Every person with fibromyalgia has the story like this. Mine is not unique, other than it happened to me.

After my hand surgeries, my doctor and I looked for the reason why I hurt so much and was tired all the time. He ran every test imaginable. Chalked the fatigue up to motherhood and sent me to specialists.

I saw ear, nose and throat specialists for my headaches. I saw orthopedists to try to solve the hip pain. Chiropractors for back pain. A massage therapist found a mass in my back. I had it surgically removed thinking it would resolve the pain issue. It didn't. My salivary gland became infected and I landed in the hospital for a week on a morphine drip because the pain was so bad. I passed a kidney stone. The pain was so intolerable I often times had to hold back vomit. The stone was a weird shape and got stuck. Another surgery.

I kept going back to the family doctor and he ordered a more detailed blood analysis. Vials and vials of blood later, he found something weird; an antibody that wasn't supposed to be elevated. He sent me to a rheumatologist.

The rheumatologist told me about Sjogren's Syndrome. The antibody that was elevated was something that people with this syndrome often had. It is a autoimmune disorder where my body attacks moisture producing glands. That explained the salivary gland infection and the dry skin and eyes I was prone to.

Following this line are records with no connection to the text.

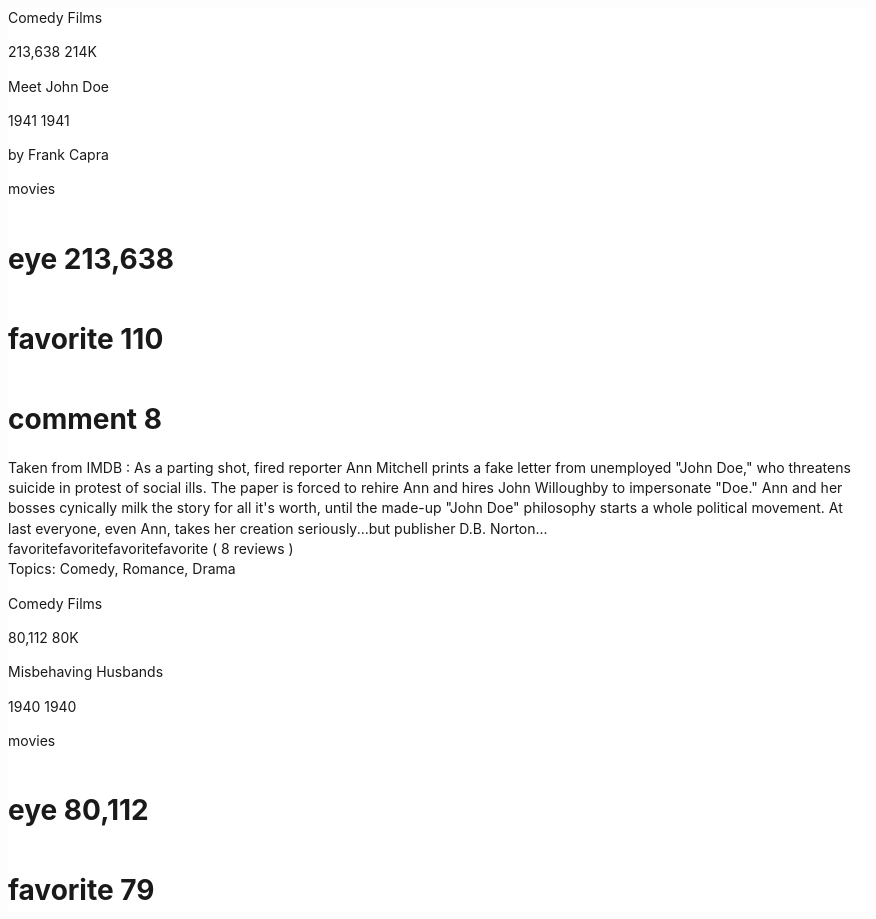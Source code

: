 <a href="/details/Comedy_Films" class="stealth"></a>

Comedy Films

213,638 214K

[](/details/meet_john_doe_ipod "Meet John Doe")

Meet John Doe

1941 1941

<span class="hidden-lists">by</span> <span class="byv" title="Frank Capra">Frank Capra</span>

<span class="iconochive-movies" aria-hidden="true"></span><span class="sr-only">movies</span>

<span class="iconochive-eye" aria-hidden="true"></span><span class="sr-only">eye</span> 213,638
===============================================================================================

<span class="iconochive-favorite" aria-hidden="true"></span><span class="sr-only">favorite</span> 110
=====================================================================================================

<span class="iconochive-comment" aria-hidden="true"></span><span class="sr-only">comment</span> 8
=================================================================================================

Taken from IMDB : As a parting shot, fired reporter Ann Mitchell prints a fake letter from unemployed "John Doe," who threatens suicide in protest of social ills. The paper is forced to rehire Ann and hires John Willoughby to impersonate "Doe." Ann and her bosses cynically milk the story for all it's worth, until the made-up "John Doe" philosophy starts a whole political movement. At last everyone, even Ann, takes her creation seriously...but publisher D.B. Norton...  
<span alt="4.38 out of 5 stars" title="4.38 out of 5 stars"><span class="iconochive-favorite" aria-hidden="true"></span><span class="sr-only">favorite</span><span class="iconochive-favorite" aria-hidden="true"></span><span class="sr-only">favorite</span><span class="iconochive-favorite" aria-hidden="true"></span><span class="sr-only">favorite</span><span class="iconochive-favorite" aria-hidden="true"></span><span class="sr-only">favorite</span></span> ( 8 reviews )  
Topics: Comedy, Romance, Drama  

<a href="/details/Comedy_Films" class="stealth"></a>

Comedy Films

80,112 80K

[](/details/misbehaving_husbands "Misbehaving Husbands")

Misbehaving Husbands

1940 1940

<span class="iconochive-movies" aria-hidden="true"></span><span class="sr-only">movies</span>

<span class="iconochive-eye" aria-hidden="true"></span><span class="sr-only">eye</span> 80,112
==============================================================================================

<span class="iconochive-favorite" aria-hidden="true"></span><span class="sr-only">favorite</span> 79
====================================================================================================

I became a walking encyclopedia entry for Sjogren's. After supporting the Sjogren's Syndrom Foundation, I received an invitation to participate in a study about pain and Sjogren's. I realized in answering all those questions that I was not living a good quality of life.

I brought the survey in to my next rheumatology appointment. I showed him my answers. He asked me to sit on the exam table with my back to him. He touched a particular point on my back with minimal pressure. I practically jumped off the table and had to refrain from punching him. Holy crap it hurt! He did the same in a few more spots and had the same results.

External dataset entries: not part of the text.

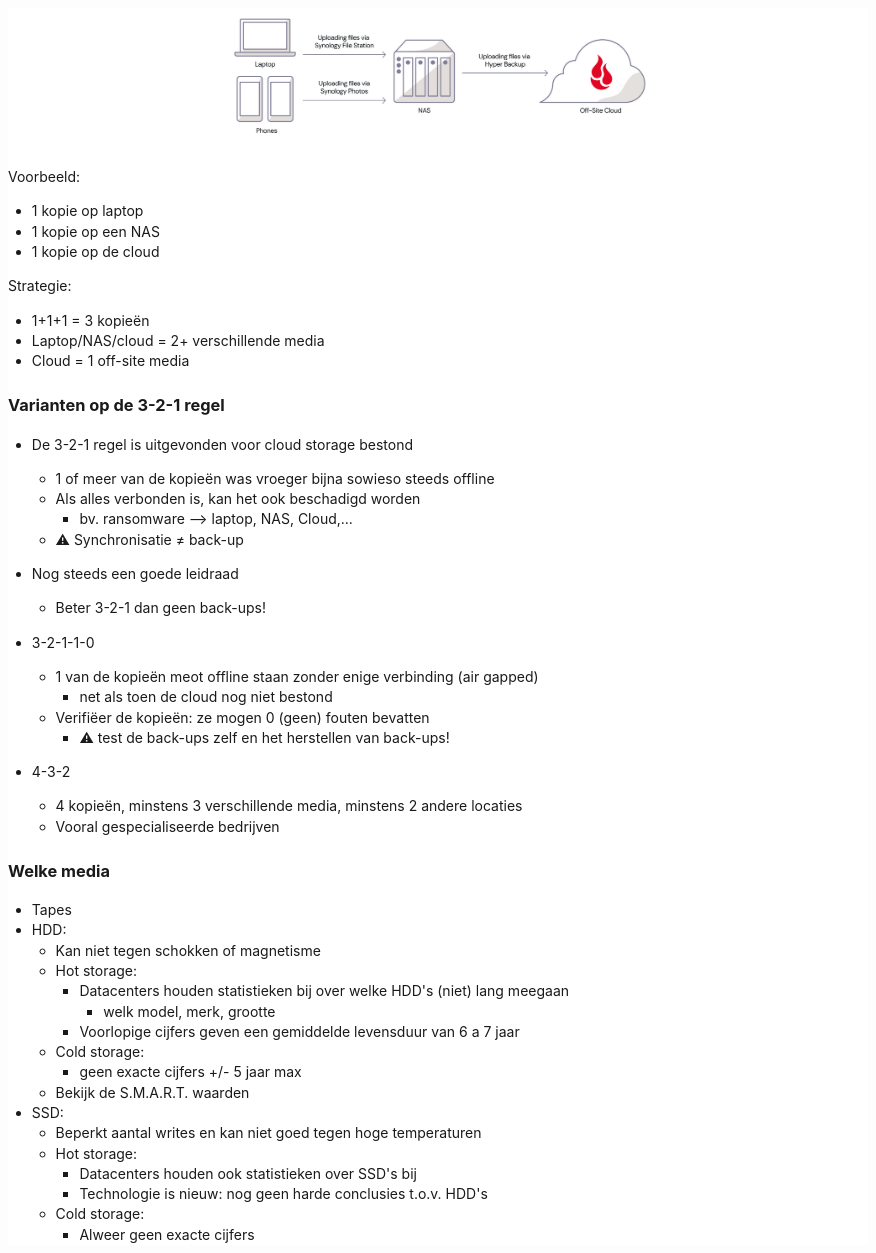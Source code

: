 <p align='center'><img src='src/backups.png' alt='Back-ups' width='50%'></p>

Voorbeeld:

- 1 kopie op laptop
- 1 kopie op een NAS
- 1 kopie op de cloud

Strategie:

- 1+1+1 = 3 kopieën
- Laptop/NAS/cloud = 2+ verschillende media
- Cloud = 1 off-site media

### Varianten op de 3-2-1 regel

- De 3-2-1 regel is uitgevonden voor cloud storage bestond
    - 1 of meer van de kopieën was vroeger bijna sowieso steeds offline
    - Als alles verbonden is, kan het ook beschadigd worden
        - bv. ransomware --> laptop, NAS, Cloud,...
    - ⚠️ Synchronisatie ≠ back-up
- Nog steeds een goede leidraad
    - Beter 3-2-1 dan geen back-ups!

- 3-2-1-1-0
    - 1 van de kopieën  meot offline staan zonder enige verbinding (air gapped)
        - net als toen de cloud nog niet bestond
    - Verifiëer de kopieën: ze mogen 0 (geen) fouten bevatten
        - ⚠️ test de back-ups zelf en het herstellen van back-ups!
- 4-3-2
    - 4 kopieën, minstens 3 verschillende media, minstens 2 andere locaties
    - Vooral gespecialiseerde bedrijven

### Welke media

- Tapes
- HDD:
    - Kan niet tegen schokken of magnetisme
    - Hot storage:
        - Datacenters houden statistieken bij over welke HDD's (niet) lang meegaan
            - welk model, merk, grootte
        - Voorlopige cijfers geven een gemiddelde levensduur van 6 a 7 jaar
    - Cold storage:
        - geen exacte cijfers +/- 5 jaar max
    - Bekijk de S.M.A.R.T. waarden
- SSD:
    - Beperkt aantal writes en kan niet goed tegen hoge temperaturen
    - Hot storage:
        - Datacenters houden ook statistieken over SSD's bij
        - Technologie is nieuw: nog geen harde conclusies t.o.v. HDD's
    - Cold storage:
        - Alweer geen exacte cijfers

He showed me in a non-sensitive spot the amount of pressure he applied. It was so minimal, so why did it hurt so bad. He explained that people with fibromyalgia are sensitive in certain spots where nerves meet up. He handed me a pamphlet and a prescription.

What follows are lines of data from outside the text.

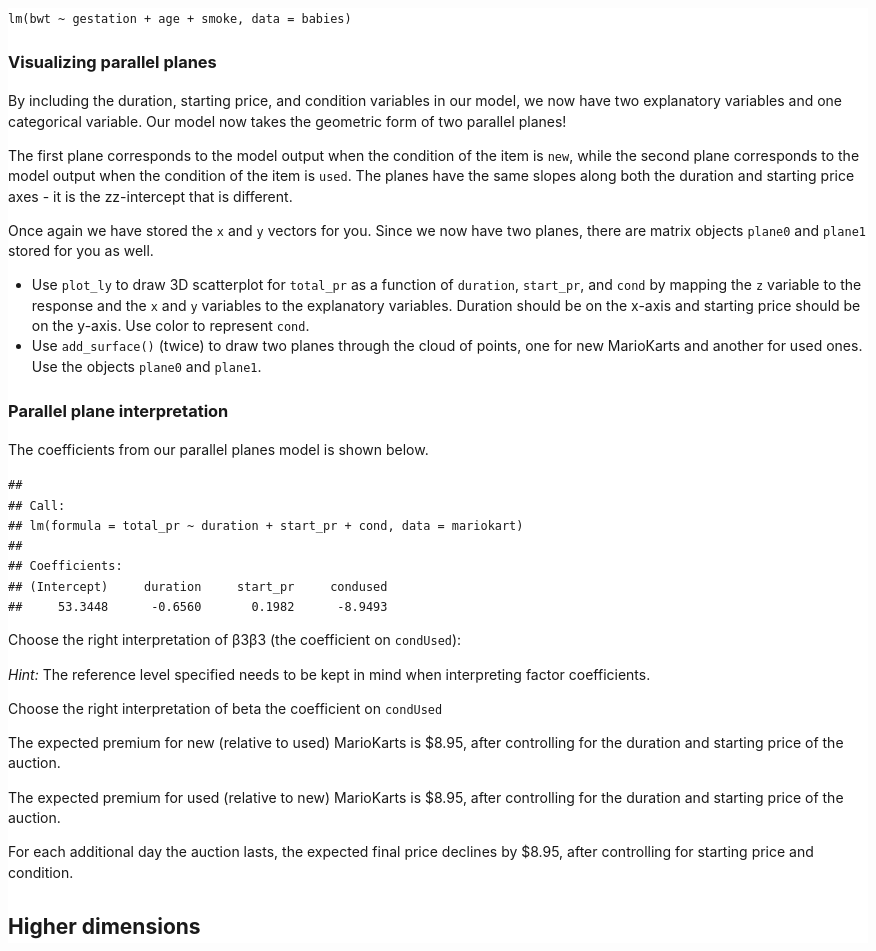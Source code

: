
 ```
lm(bwt ~ gestation + age + smoke, data = babies)
```

### Visualizing parallel planes

By including the duration, starting price, and condition variables in our model, we now have two explanatory variables and one categorical variable. Our model now takes the geometric form of two parallel planes!

The first plane corresponds to the model output when the condition of the item is `new`, while the second plane corresponds to the model output when the condition of the item is `used`. The planes have the same slopes along both the duration and starting price axes - it is the zz-intercept that is different.

Once again we have stored the `x` and `y` vectors for you. Since we now have two planes, there are matrix objects `plane0` and `plane1` stored for you as well.

- Use `plot_ly` to draw 3D scatterplot for `total_pr` as a function of `duration`, `start_pr`, and `cond` by mapping the `z` variable to the response and the `x` and `y` variables to the explanatory variables. Duration should be on the x-axis and starting price should be on the y-axis. Use color to represent `cond`.
- Use `add_surface()` (twice) to draw two planes through the cloud of points, one for new MarioKarts and another for used ones. Use the objects `plane0` and `plane1`.

### Parallel plane interpretation

The coefficients from our parallel planes model is shown below.

```
## 
## Call:
## lm(formula = total_pr ~ duration + start_pr + cond, data = mariokart)
## 
## Coefficients:
## (Intercept)     duration     start_pr     condused  
##     53.3448      -0.6560       0.1982      -8.9493
```

Choose the right interpretation of β3β3 (the coefficient on `condUsed`):

*Hint:* The reference level specified needs to be kept in mind when interpreting factor coefficients.

Choose the right interpretation of beta the coefficient on `condUsed`

The expected premium for new (relative to used) MarioKarts is $8.95, after controlling for the duration and starting price of the auction.

The expected premium for used (relative to new) MarioKarts is $8.95, after controlling for the duration and starting price of the auction.

For each additional day the auction lasts, the expected final price declines by $8.95, after controlling for starting price and condition.

## Higher dimensions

While I was happy with knowing, I did not like the diagnosis.  I had know people with fibromyalgia who had basically taken to their bed. I did not want that life.

The medicine was a godsend. Soon I was able to go out more with the family. Then I was able to start getting my house back in order. Then the desire to exercise came. It took some experimenting, Learning that I couldn't do what I could do before or else end up too tired to make dinner. Oftentimes I would give up. It was so hard to figure it out, maybe I should just be happy with the weight gain from the medicine and embrace my new body.

In the spring of 2012, my brother-in-law lost a battle with stomach cancer. He was a former secret service and ATF agent. I heard stories at his memorial about how he would chase down the bad guys while undergoing chemotherapy. I realized I was not living life to my fullest and it was unfair of me to waste my life when he no longer could.

I joined a class at the local community center: Couch to 5K. I became a runner.